I love homebrewing. A little over 4 years ago, I started this hobby/obsession and haven’t looked back. I continuously chase the perfect batch and pour over my processes and systems to be the best brewer possible. With that, I have come to learn a lot, some of which would have been helpful when I first started. So, if you are a new homebrewer, here are a few things to consider.
4 Tips for New Homebrewers
- Don’t Cheap Out: If you are like me, you are in this for the long haul. So, buy like a committed mad man. I knew that I only wanted to buy things once. I planned out exactly what I was going for and bought equipment that would get me there. Think about the most versatile product you can buy and get that. Only going to brew 5 gallon batches and assume a 7 gallons boil kettle is good enough? Wrong. You will eventually want to split a 10 gallon batch with a friend or have 10 gallons of that fantastic pilsner you brew. Buy for the possible. See our archives for more Homebrew Equipment articles
- Fermentation Chamber: I know you may think, “that seems like a big investment”. You are right, it is, but this is really something that dramatically changed the outcomes of my beer. Before I invested in a fermentation chamber, I worked tirelessly to keep my fermentation temperatures in check. Sometimes I was successful, but often times not. Investing in a fermentation chamber is something that every brewer should consider earlier rather than later. All grain or extract, precise fermentation temperature will be a game changer. See my post Fermentation Chambers: Why They Matter for more.
- Join a Club: Joining my local homebrewing club was one of the best decisions I ever made. I have built relationships with great people and learned a great deal about brewing. The opportunities as a member have made me a better brewer, hands down. If you don’t have one in your area, look at joining an online club. See my post Homebrew = Community for more
- Have fun: Early into my brewing career, I was a stress cadet about every single little thing. I was so consumed with every detail that I eventually ended a brew day exhausted both physically and mentally.
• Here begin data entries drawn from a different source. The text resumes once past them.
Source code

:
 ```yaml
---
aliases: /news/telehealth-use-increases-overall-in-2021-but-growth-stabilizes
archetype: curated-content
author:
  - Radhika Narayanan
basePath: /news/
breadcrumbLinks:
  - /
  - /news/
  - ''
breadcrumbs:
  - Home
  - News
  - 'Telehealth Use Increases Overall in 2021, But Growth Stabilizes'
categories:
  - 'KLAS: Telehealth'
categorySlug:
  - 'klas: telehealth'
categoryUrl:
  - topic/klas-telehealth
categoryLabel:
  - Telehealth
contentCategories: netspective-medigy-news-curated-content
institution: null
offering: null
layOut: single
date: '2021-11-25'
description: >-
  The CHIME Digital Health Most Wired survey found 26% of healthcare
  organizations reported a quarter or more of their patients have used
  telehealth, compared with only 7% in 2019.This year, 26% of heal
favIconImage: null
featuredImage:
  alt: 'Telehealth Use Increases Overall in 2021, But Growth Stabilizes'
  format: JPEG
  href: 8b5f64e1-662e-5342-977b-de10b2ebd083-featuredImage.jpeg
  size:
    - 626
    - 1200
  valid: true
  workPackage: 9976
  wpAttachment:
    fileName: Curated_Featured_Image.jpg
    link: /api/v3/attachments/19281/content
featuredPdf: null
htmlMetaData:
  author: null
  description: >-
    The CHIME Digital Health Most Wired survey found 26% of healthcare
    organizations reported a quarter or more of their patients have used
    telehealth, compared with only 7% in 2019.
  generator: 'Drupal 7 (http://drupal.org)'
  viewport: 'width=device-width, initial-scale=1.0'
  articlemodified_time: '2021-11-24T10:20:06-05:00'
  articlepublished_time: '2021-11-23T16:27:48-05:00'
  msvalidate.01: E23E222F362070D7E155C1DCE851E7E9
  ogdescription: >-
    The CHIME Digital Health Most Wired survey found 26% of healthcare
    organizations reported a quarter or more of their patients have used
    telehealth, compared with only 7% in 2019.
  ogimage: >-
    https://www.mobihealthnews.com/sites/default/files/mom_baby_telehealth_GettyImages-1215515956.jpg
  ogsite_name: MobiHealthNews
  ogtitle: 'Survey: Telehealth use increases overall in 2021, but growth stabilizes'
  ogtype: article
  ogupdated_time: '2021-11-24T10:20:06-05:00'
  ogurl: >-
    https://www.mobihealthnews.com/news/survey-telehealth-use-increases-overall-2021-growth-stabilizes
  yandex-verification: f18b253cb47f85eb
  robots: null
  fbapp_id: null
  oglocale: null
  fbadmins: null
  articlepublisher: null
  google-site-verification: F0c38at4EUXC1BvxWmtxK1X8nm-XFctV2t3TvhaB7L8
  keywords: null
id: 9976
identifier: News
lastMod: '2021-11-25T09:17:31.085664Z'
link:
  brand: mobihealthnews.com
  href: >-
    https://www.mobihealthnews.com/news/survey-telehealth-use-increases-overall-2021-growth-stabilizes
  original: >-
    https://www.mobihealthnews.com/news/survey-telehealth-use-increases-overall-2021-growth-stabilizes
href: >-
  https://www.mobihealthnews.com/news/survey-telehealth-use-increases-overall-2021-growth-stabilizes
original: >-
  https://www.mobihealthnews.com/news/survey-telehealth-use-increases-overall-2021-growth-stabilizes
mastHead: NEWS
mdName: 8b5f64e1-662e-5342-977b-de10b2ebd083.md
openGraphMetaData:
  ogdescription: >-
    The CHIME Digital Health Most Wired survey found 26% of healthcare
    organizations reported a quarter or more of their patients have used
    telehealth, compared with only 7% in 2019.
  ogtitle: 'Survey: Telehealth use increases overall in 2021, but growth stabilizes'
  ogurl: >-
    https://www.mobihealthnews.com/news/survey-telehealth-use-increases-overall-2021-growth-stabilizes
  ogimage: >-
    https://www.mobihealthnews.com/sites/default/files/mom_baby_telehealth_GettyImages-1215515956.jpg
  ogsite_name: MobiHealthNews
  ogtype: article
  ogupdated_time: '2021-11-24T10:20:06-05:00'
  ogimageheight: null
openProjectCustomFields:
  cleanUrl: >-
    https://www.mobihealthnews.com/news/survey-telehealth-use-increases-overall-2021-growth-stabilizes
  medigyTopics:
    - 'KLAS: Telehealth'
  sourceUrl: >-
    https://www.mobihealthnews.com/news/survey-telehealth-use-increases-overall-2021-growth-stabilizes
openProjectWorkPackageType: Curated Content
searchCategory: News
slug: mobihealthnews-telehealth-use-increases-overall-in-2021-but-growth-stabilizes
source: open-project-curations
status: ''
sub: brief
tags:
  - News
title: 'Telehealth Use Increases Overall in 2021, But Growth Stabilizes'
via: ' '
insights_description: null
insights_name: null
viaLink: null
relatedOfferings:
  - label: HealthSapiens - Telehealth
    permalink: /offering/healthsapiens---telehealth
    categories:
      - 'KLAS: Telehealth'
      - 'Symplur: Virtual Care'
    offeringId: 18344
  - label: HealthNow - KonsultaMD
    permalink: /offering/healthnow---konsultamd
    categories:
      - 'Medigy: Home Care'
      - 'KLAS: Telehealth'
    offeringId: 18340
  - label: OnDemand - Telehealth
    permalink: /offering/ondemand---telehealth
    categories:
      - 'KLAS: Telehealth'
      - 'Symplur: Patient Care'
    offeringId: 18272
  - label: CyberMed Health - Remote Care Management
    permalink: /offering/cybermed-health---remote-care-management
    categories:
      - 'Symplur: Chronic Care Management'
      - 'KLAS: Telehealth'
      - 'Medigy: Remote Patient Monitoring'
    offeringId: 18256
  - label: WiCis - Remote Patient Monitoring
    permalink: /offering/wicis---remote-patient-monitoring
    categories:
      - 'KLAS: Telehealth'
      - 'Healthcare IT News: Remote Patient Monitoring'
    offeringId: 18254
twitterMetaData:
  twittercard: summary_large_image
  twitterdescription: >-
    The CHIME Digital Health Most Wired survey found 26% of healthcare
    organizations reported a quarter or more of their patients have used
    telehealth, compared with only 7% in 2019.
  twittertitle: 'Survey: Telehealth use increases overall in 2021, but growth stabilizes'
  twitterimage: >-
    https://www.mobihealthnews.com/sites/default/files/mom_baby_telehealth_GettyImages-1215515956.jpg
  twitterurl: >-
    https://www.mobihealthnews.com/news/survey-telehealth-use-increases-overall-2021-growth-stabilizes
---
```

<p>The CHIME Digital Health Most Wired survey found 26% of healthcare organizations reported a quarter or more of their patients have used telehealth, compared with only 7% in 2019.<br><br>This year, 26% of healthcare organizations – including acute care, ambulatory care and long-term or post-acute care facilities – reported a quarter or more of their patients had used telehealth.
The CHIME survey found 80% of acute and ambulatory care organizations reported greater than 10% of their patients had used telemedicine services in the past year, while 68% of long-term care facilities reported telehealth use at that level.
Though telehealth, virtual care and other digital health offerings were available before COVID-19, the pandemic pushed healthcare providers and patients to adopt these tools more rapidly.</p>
I didn’t slow down to enjoy the process and it showed in my finished product. I was so obsessed with the small things, I lost sight of what I was there to do…. make beer. Now, I am not saying throw everything to the wind. Hitting your numbers, volumes and proper sanitation are key, but slow down and enjoy the process and have some fun with it.
There you go. Nothing earth shattering, but hopefully a few tips to consider and push yourself to the next level. Cheers!